El infierno del círculo polar ártico a -4 °C existe y se encuentra en el campo del Bodø/Glimt. Hacer sentir calor en Noruega parece imposible, pero los más de 7.000 espectadores que llenan las gradas del Aspmyra Stadion hacen pequeño a cualquier gigante europeo que pisa el césped de su estadio.
La sorprendente victoria en el Metropolitano en la última jornada de la fase de liga de la Champions les dio acceso a unos playoffs donde se han confirmado como el equipo revelación de la competición, ganando por 3-1 en la ida de la eliminatoria en la que se enfrentan al Inter de Milán. Este resultado permite seguir soñando a un equipo que hasta 1971 tenía prohibido competir en la primera división noruega porque sus rivales no podían jugar en su estadio por las bajas temperaturas del círculo polar ártico. Hasta el año 2020, el humilde equipo de la ciudad de Bodø, de unos 50.000 habitantes, no había conseguido levantar ninguna liga, pero la llegada del entrenador Kjetil Knutsen en 2018 cambió la dinámica del club.
Antes de esta eliminatoria, el equipo noruego derrotó a gigantes europeos como el Manchester City o el Atlético de Madrid. Victorias de auténtico mérito, teniendo en cuenta que el conjunto noruego no compite en su país desde el pasado noviembre, ya que la primera división noruega es anual y se vuelve a retomar en marzo. Esto hace que cada partido que compiten lo tengan que preparar de una manera específica. El encuentro ante el Atlético lo prepararon en Marbella haciendo un ministage de pretemporada con el objetivo de aclimatarse a España. Para el partido ante el City, en cambio, jugaron un partido amistoso para tener rodaje de juego.
El éxito no solo persigue al club y a su entrenador, sino que hay jugadores en su plantilla que estaban llamados a ser estrellas mundiales antes de su llegada al equipo. Si no, que se lo pregunten a Sondre Brunstad Fet. El primer goleador de la noche ante el Inter tuvo que escoger entre el fútbol y el esquí de fondo, deporte en el que hace 15 años vencía al mejor deportista de la historia de los Juegos de Invierno, Johannes Hoesflot Klaebo, en la prueba al esprint.
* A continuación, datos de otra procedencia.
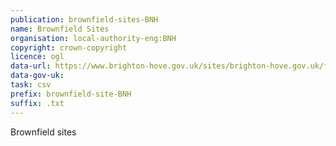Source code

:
```yaml
---
publication: brownfield-sites-BNH
name: Brownfield Sites
organisation: local-authority-eng:BNH
copyright: crown-copyright
licence: ogl
data-url: https://www.brighton-hove.gov.uk/sites/brighton-hove.gov.uk/files/Brighton%26Hove_City_Council_Brownfield_Land_Register_1912017_Post%20Consult_0.csv
data-gov-uk: 
task: csv
prefix: brownfield-site-BNH
suffix: .txt
---
```


Brownfield sites


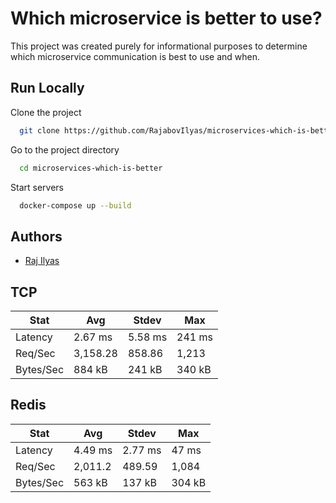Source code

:
# Which microservice is better to use?

This project was created purely for informational purposes to determine which microservice communication is best to use and when.



## Run Locally

Clone the project

```bash
  git clone https://github.com/RajabovIlyas/microservices-which-is-better.git
```

Go to the project directory

```bash
  cd microservices-which-is-better
```

Start servers

```bash
  docker-compose up --build
```


## Authors

- [Raj Ilyas](https://github.com/rajabovilyas)


## TCP

| Stat           | Avg      | Stdev    | Max      |
|----------------|----------|----------|----------|
| Latency        | 2.67 ms  | 5.58 ms  | 241 ms   |
| Req/Sec        | 3,158.28 | 858.86   | 1,213    |
| Bytes/Sec      | 884 kB   | 241 kB   | 340 kB   |


## Redis

| Stat           | Avg      | Stdev    | Max      |
|----------------|----------|----------|----------|
| Latency        | 4.49 ms  | 2.77 ms  | 47 ms    |
| Req/Sec        | 2,011.2  | 489.59   | 1,084    |
| Bytes/Sec      | 563 kB   | 137 kB   | 304 kB   |
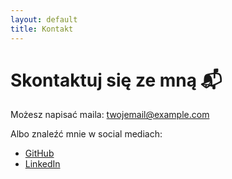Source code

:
 ```yaml
---
layout: default
title: Kontakt
---
```


# Skontaktuj się ze mną 📬

Możesz napisać maila: [twojemail@example.com](mailto:twojemail@example.com)  

Albo znaleźć mnie w social mediach:  
- [GitHub](https://github.com/twojanazwa)  
- [LinkedIn](https://linkedin.com/in/twojanazwa)

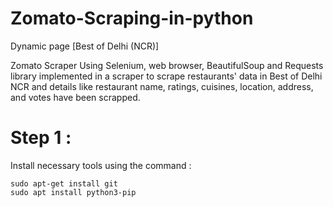 # Zomato-Scraping-in-python
Dynamic page [Best of Delhi (NCR)]


Zomato Scraper
Using Selenium, web browser, BeautifulSoup and Requests library implemented in a scraper to scrape restaurants' data in Best of Delhi NCR and details like restaurant name, ratings, cuisines, location, address, and votes have been scrapped.

 # Step 1 :
Install necessary tools using the command :
```
sudo apt-get install git
sudo apt install python3-pip
```

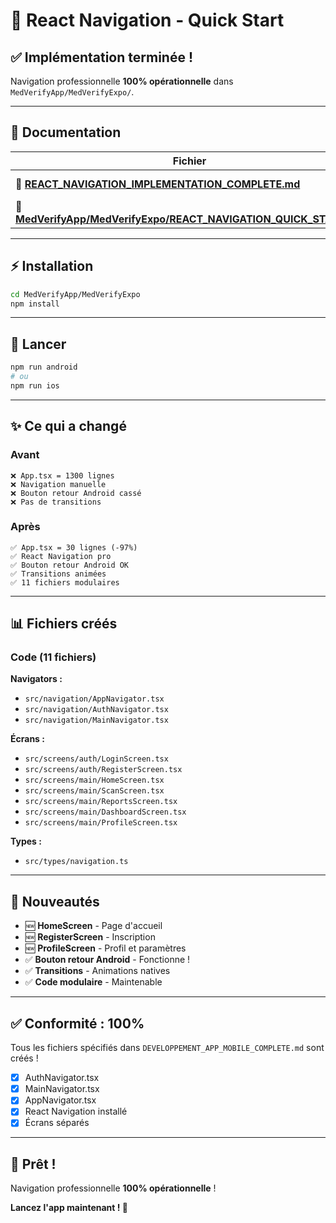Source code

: # 🚀 React Navigation - Quick Start

## ✅ Implémentation terminée !

Navigation professionnelle **100% opérationnelle** dans `MedVerifyApp/MedVerifyExpo/`.

---

## 📖 Documentation

| Fichier                                                                                                                           | Description   | Temps  |
| --------------------------------------------------------------------------------------------------------------------------------- | ------------- | ------ |
| 📄 **[REACT_NAVIGATION_IMPLEMENTATION_COMPLETE.md](./REACT_NAVIGATION_IMPLEMENTATION_COMPLETE.md)**                               | Guide complet | 10 min |
| 📘 **[MedVerifyApp/MedVerifyExpo/REACT_NAVIGATION_QUICK_START.md](./MedVerifyApp/MedVerifyExpo/REACT_NAVIGATION_QUICK_START.md)** | Quick start   | 3 min  |

---

## ⚡ Installation

```bash
cd MedVerifyApp/MedVerifyExpo
npm install
```

---

## 🚀 Lancer

```bash
npm run android
# ou
npm run ios
```

---

## ✨ Ce qui a changé

### Avant

```
❌ App.tsx = 1300 lignes
❌ Navigation manuelle
❌ Bouton retour Android cassé
❌ Pas de transitions
```

### Après

```
✅ App.tsx = 30 lignes (-97%)
✅ React Navigation pro
✅ Bouton retour Android OK
✅ Transitions animées
✅ 11 fichiers modulaires
```

---

## 📊 Fichiers créés

### Code (11 fichiers)

**Navigators :**

- `src/navigation/AppNavigator.tsx`
- `src/navigation/AuthNavigator.tsx`
- `src/navigation/MainNavigator.tsx`

**Écrans :**

- `src/screens/auth/LoginScreen.tsx`
- `src/screens/auth/RegisterScreen.tsx`
- `src/screens/main/HomeScreen.tsx`
- `src/screens/main/ScanScreen.tsx`
- `src/screens/main/ReportsScreen.tsx`
- `src/screens/main/DashboardScreen.tsx`
- `src/screens/main/ProfileScreen.tsx`

**Types :**

- `src/types/navigation.ts`

---

## 🎯 Nouveautés

- 🆕 **HomeScreen** - Page d'accueil
- 🆕 **RegisterScreen** - Inscription
- 🆕 **ProfileScreen** - Profil et paramètres
- ✅ **Bouton retour Android** - Fonctionne !
- ✅ **Transitions** - Animations natives
- ✅ **Code modulaire** - Maintenable

---

## ✅ Conformité : 100%

Tous les fichiers spécifiés dans `DEVELOPPEMENT_APP_MOBILE_COMPLETE.md` sont créés !

- [x] AuthNavigator.tsx
- [x] MainNavigator.tsx
- [x] AppNavigator.tsx
- [x] React Navigation installé
- [x] Écrans séparés

---

## 🎉 Prêt !

Navigation professionnelle **100% opérationnelle** !

**Lancez l'app maintenant ! 🚀**
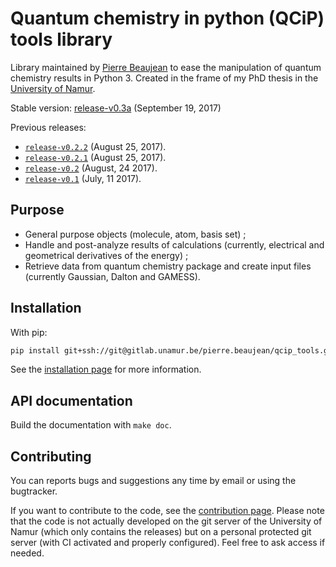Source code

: # Quantum chemistry in python (QCiP) tools library

Library maintained by [Pierre Beaujean](pierre.beaujean@unamur.be) to ease the manipulation of quantum chemistry results in Python 3. Created in the frame of my PhD thesis in the [University of Namur](https://www.unamur.be).

<!-- STABLE: -->
Stable version: [release-v0.3a](https://git.pierrebeaujean.net/pierre/qcip_tools/tree/release-v0.3a) (September 19, 2017)

Previous releases:

<!-- PREVIOUS: -->
+ [`release-v0.2.2`](https://git.pierrebeaujean.net/pierre/qcip_tools/tree/release-v0.2.2) (August 25, 2017).
+ [`release-v0.2.1`](https://git.pierrebeaujean.net/pierre/qcip_tools/tree/release-v0.2.1) (August 25, 2017).
+ [`release-v0.2`](https://git.pierrebeaujean.net/pierre/qcip_tools/tree/release-v0.2) (August, 24 2017).
+ [`release-v0.1`](https://git.pierrebeaujean.net/pierre/qcip_tools/tree/release-v0.1) (July, 11 2017).

## Purpose

+ General purpose objects (molecule, atom, basis set) ;
+ Handle and post-analyze results of calculations (currently, electrical and geometrical derivatives of the energy) ;
+ Retrieve data from quantum chemistry package and create input files (currently Gaussian, Dalton and GAMESS).

## Installation

With pip:

```bash
pip install git+ssh://git@gitlab.unamur.be/pierre.beaujean/qcip_tools.git@master
```

See the [installation page](./documentation/source/install.rst) for more information.

## API documentation

Build the documentation with `make doc`.

## Contributing

You can reports bugs and suggestions any time by email or using the bugtracker.

If you want to contribute to the code, see the [contribution page](./documentation/source/contributing.rst). 
Please note that the code is not actually developed on the git server of the University of Namur (which only contains the releases) but on a personal protected git server (with CI activated and properly configured). 
Feel free to ask access if needed.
Sondre Brunstad Fet en su celebración después de su gol ante el Inter de Milán
Sin embargo, Fet priorizó el balón a los esquís y la semana que viene, en vez de competir en Milán por un oro olímpico, lo hará por alcanzar una histórica clasificación para los octavos de final de la Liga de Campeones.
Pase lo que pase, el Bodo/Glimt ya es historia de su país y compite con Klaebo para abrir telediarios. Ahora solo queda esperar al próximo martes para ver hasta dónde llega la ilusión de un equipo que, en diciembre, solo tenía un 0,3 % de opciones de pasar al playoff de la Champions League.